A free Pre-Algebra lesson from the “Algebra Readiness” unit, with a worked example and practice problems including step-by-step solutions.

Inequalities compare values that may not be equal. The symbols mean less than, greater than, less than or equal to, and greater than or equal to. When multiplying or dividing both sides by a negative number, the inequality direction reverses.

What you'll learn

Why it matters: Speed limits, age restrictions, dosage ranges, and budget caps are stated as inequalities. The solution is the whole set of values that work, which is why a number-line picture is the natural way to show it.

Worked example

Problem.

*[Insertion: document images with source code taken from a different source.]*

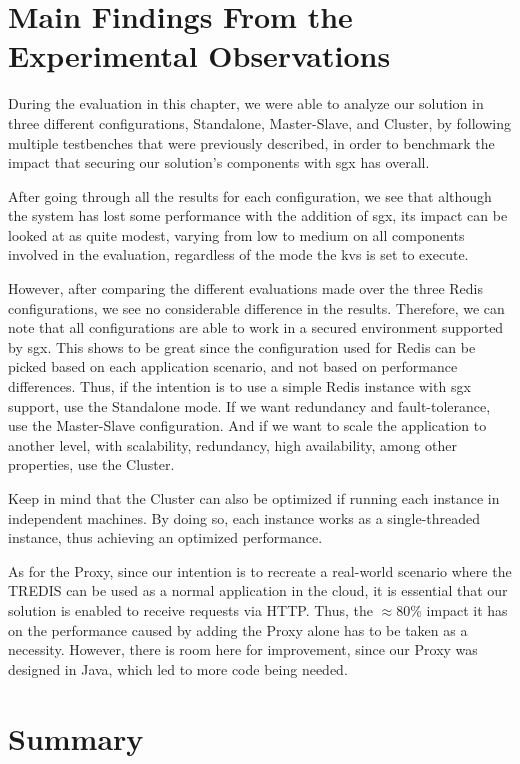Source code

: \section{Main Findings From the Experimental Observations}

During the evaluation in this chapter, we were able to analyze our solution in three different configurations, Standalone, Master-Slave, and Cluster, by following multiple testbenches that were previously described, in order to benchmark the impact that securing our solution's components with \gls{sgx} has overall. 

After going through all the results for each configuration, we see that although the system has lost some performance with the addition of \gls{sgx}, its impact can be looked at as quite modest, varying from low to medium on all components involved in the evaluation, regardless of the mode the \gls{kvs} is set to execute. 

However, after comparing the different evaluations made over the three Redis configurations, we see no considerable difference in the results. Therefore, we can note that all configurations are able to work in a secured environment supported by \gls{sgx}. This shows to be great since the configuration used for Redis can be picked based on each application scenario, and not based on performance differences. Thus, if the intention is to use a simple Redis instance with \gls{sgx} support, use the Standalone mode. If we want redundancy and fault-tolerance, use the Master-Slave configuration. And if we want to scale the application to another level, with scalability, redundancy, high availability, among other properties, use the Cluster.

Keep in mind that the Cluster can also be optimized if running each instance in independent machines. By doing so, each instance works as a single-threaded instance, thus achieving an optimized performance.

As for the Proxy, since our intention is to recreate a real-world scenario where the TREDIS can be used as a normal application in the cloud, it is essential that our solution is enabled to receive requests via HTTP. Thus, the $\approx$80\% impact it has on the performance caused by adding the Proxy alone has to be taken as a necessity. However, there is room here for improvement, since our Proxy was designed in Java, which led to more code being needed. 

\section{Summary}

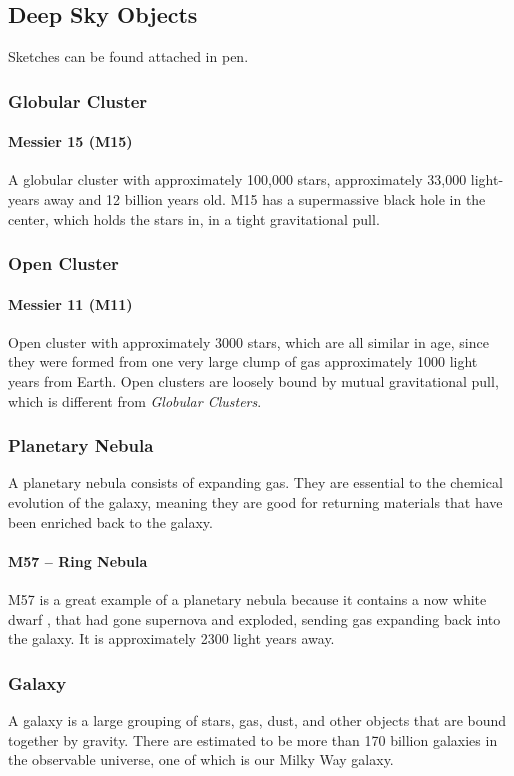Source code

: \documentclass{article}
\begin{document}
\subsection{Deep Sky Objects}
Sketches can be found attached in pen.
\subsubsection{Globular Cluster}
\paragraph{Messier 15 (M15)}
A globular cluster with approximately 100,000 stars, approximately 33,000 light-years away and 12 billion years old.  M15 has a supermassive black hole in the center, which holds the stars in, in a tight gravitational pull.
\subsubsection{Open Cluster}
\paragraph{Messier 11 (M11)}
Open cluster with approximately 3000 stars, which are all similar in age, since they were formed from one very large clump of gas approximately 1000 light years from Earth.  Open clusters are loosely bound by mutual gravitational pull, which is different from \emph{Globular Clusters}.
\subsubsection{Planetary Nebula}
A planetary nebula consists of expanding gas.  They are essential to the chemical evolution of the galaxy, meaning they are good for returning materials that have been enriched back to the galaxy.
\paragraph{M57 -- Ring Nebula}
M57 is a great example of a planetary nebula because it contains a now white dwarf , that had gone supernova and exploded, sending gas expanding back into the galaxy.  It is approximately 2300 light years away.\cite{ringnebula}    
\subsubsection{Galaxy}
A galaxy is a large grouping of stars, gas, dust, and other objects that are bound together by gravity.  There are estimated to be more than 170 billion galaxies in the observable universe, one of which is our Milky Way galaxy.
\end{document}
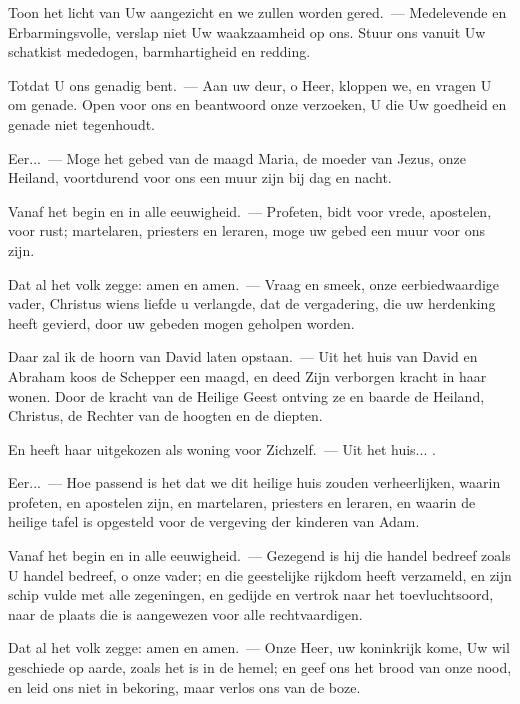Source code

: \documentclass[12pt,twoside,a5paper]{article}
\begin{document}
\begin{halfparskip}
   Toon het licht van Uw aangezicht en we zullen worden gered.~--- Medelevende en Erbarmingsvolle, verslap niet Uw waakzaamheid op ons. Stuur ons vanuit Uw schatkist mededogen, barmhartigheid en redding.

  Totdat U ons genadig bent.~--- Aan uw deur, o Heer, kloppen we, en vragen U om genade. Open voor ons en beantwoord onze verzoeken, U die Uw goedheid en genade niet tegenhoudt.

  Eer...~--- Moge het gebed van de maagd Maria, de moeder van Jezus, onze Heiland, voortdurend voor ons een muur zijn bij dag en nacht.

  Vanaf het begin en in alle eeuwigheid.~--- Profeten, bidt voor vrede, apostelen, voor rust; martelaren, priesters en leraren, moge uw gebed een muur voor ons zijn.

  Dat al het volk zegge: amen en amen.~--- Vraag en smeek, onze eerbiedwaardige vader, Christus wiens liefde u verlangde, dat de vergadering, die uw herdenking heeft gevierd, door uw gebeden mogen geholpen worden.
\end{halfparskip}

\begin{halfparskip}
   Daar zal ik de hoorn van David laten opstaan.~--- Uit het huis van David en Abraham koos de Schepper een maagd, en deed Zijn verborgen kracht in haar wonen. Door de kracht van de Heilige Geest ontving ze en baarde de Heiland, Christus, de Rechter van de hoogten en de diepten.

  En heeft haar uitgekozen als woning voor Zichzelf.~--- Uit het huis... .

  Eer...~--- Hoe passend is het dat we dit heilige huis zouden verheerlijken, waarin profeten, en apostelen zijn, en martelaren, priesters en leraren, en waarin de heilige tafel is opgesteld voor de vergeving der kinderen van Adam.

  Vanaf het begin en in alle eeuwigheid.~--- Gezegend is hij die handel bedreef zoals U handel bedreef, o onze vader; en die geestelijke rijkdom heeft verzameld, en zijn schip vulde met alle zegeningen, en gedijde en vertrok naar het toevluchtsoord, naar de plaats die is aangewezen voor alle rechtvaardigen.

  Dat al het volk zegge: amen en amen.~--- Onze Heer, uw koninkrijk kome, Uw wil geschiede op aarde, zoals het is in de hemel; en geef ons het brood van onze nood, en leid ons niet in bekoring, maar verlos ons van de boze.
\end{halfparskip}
\end{document}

Solve x + 4 < 10.

  1. Subtract 4 from both sides.
  2. x < 6.
  3. The solution is every number less than 6.

Answer: x < 6

Practice problems

1. Which phrase matches x > 8?

Choices: x is greater than 8 · x is less than 8 · x equals 8 · x is at most 8

Show solution
  1. Warm-up: First identify exactly what the question is asking: Which phrase matches x > 8?
  2. Compare each answer choice with the calculation or rule, and eliminate choices that do not satisfy the condition.
  3. The symbol > means greater than.
  4. Verify the selected choice by checking that it satisfies the original prompt and that the other choices fail the same test.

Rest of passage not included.